Warning: Tropical Corals at Risk from Acidifying Oceans

The French Polynesian island Moorea is the most beautiful isle in the world, some say. Its lagoons are surrounded by reefs dominated by Porites corals.

These corals and other calcifying marine species are the world's primary reef-builders. Therein lies the trouble. The seas in which they dwell are turning acidic, a result of rising atmospheric carbon dioxide (CO2). Marine life that depends on calcium carbonate struggles to form shells or, in the case of coral reefs, skeletons.

Porites reefs, say scientists Peter Edmunds and Robert Carpenter of California State University at Northridge, are among the most sensitive of all corals. Edmunds, Carpenter and Steve Doo of the University of Hawaii published results in the journal Limnology and Oceanography revealing the consequences of ocean acidification. The reefs may not be able to grow and reproduce.

Edmunds and Carpenter are two of the lead scientists at the U.S. National Science Foundation-supported Moorea Coral Reef Long-Term Ecological Research (LTER) site.

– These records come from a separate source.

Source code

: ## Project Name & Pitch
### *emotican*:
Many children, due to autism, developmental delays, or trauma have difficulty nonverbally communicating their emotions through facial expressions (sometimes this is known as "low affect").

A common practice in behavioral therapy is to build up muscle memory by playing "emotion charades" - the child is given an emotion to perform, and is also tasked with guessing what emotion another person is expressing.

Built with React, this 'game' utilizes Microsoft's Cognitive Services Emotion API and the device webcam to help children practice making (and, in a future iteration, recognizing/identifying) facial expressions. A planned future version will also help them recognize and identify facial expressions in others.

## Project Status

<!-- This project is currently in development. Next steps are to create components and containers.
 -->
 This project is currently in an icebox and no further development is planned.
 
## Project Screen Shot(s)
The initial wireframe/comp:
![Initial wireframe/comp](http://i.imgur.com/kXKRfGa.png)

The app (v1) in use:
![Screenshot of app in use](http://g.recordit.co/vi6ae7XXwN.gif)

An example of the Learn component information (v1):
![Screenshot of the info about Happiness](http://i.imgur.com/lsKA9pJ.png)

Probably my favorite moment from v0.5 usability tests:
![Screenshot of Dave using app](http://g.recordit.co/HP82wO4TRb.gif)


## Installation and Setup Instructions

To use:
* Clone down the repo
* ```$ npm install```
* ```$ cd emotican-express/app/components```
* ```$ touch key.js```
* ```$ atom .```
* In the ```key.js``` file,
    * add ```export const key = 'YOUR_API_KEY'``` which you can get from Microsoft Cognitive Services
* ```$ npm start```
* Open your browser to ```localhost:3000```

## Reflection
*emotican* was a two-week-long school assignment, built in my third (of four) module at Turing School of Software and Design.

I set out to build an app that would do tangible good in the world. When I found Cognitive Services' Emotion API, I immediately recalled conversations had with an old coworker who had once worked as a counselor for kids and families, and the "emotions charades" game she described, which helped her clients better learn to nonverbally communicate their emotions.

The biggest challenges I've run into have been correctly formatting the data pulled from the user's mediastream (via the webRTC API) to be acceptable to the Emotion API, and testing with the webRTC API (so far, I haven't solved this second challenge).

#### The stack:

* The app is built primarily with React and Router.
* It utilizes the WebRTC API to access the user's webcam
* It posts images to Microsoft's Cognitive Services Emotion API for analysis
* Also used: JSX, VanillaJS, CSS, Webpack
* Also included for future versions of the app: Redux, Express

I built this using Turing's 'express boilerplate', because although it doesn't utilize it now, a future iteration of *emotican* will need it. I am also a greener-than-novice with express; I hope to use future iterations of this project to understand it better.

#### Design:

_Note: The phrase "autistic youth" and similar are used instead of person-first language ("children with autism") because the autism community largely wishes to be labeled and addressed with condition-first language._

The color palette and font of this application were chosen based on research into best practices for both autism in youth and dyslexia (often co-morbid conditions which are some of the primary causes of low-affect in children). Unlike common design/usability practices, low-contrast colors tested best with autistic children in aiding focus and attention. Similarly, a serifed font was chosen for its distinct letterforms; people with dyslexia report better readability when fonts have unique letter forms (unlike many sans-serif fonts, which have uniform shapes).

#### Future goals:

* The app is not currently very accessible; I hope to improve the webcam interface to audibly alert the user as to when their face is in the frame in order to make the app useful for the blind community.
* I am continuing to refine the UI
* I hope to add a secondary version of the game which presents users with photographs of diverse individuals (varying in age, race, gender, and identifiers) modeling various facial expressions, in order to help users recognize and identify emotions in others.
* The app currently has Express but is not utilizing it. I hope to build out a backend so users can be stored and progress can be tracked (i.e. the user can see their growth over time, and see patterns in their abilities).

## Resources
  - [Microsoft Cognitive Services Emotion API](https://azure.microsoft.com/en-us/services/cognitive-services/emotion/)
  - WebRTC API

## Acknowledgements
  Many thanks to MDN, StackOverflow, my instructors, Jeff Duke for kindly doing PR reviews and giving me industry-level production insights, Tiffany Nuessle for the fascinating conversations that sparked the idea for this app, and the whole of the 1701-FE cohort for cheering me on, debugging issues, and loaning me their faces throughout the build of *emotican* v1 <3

"Unless measures are taken to slow the process of acidification, we are likely to lose these important reefs within a few generations," says Daniel Thornhill, a program director in the NSF Division of Ocean Sciences.

"Our experiments provide little optimism that coral reefs can somehow 'adjust,'" adds Edmunds.

If the trend continues, trouble is dead ahead for coral reefs in Moorea and around the globe.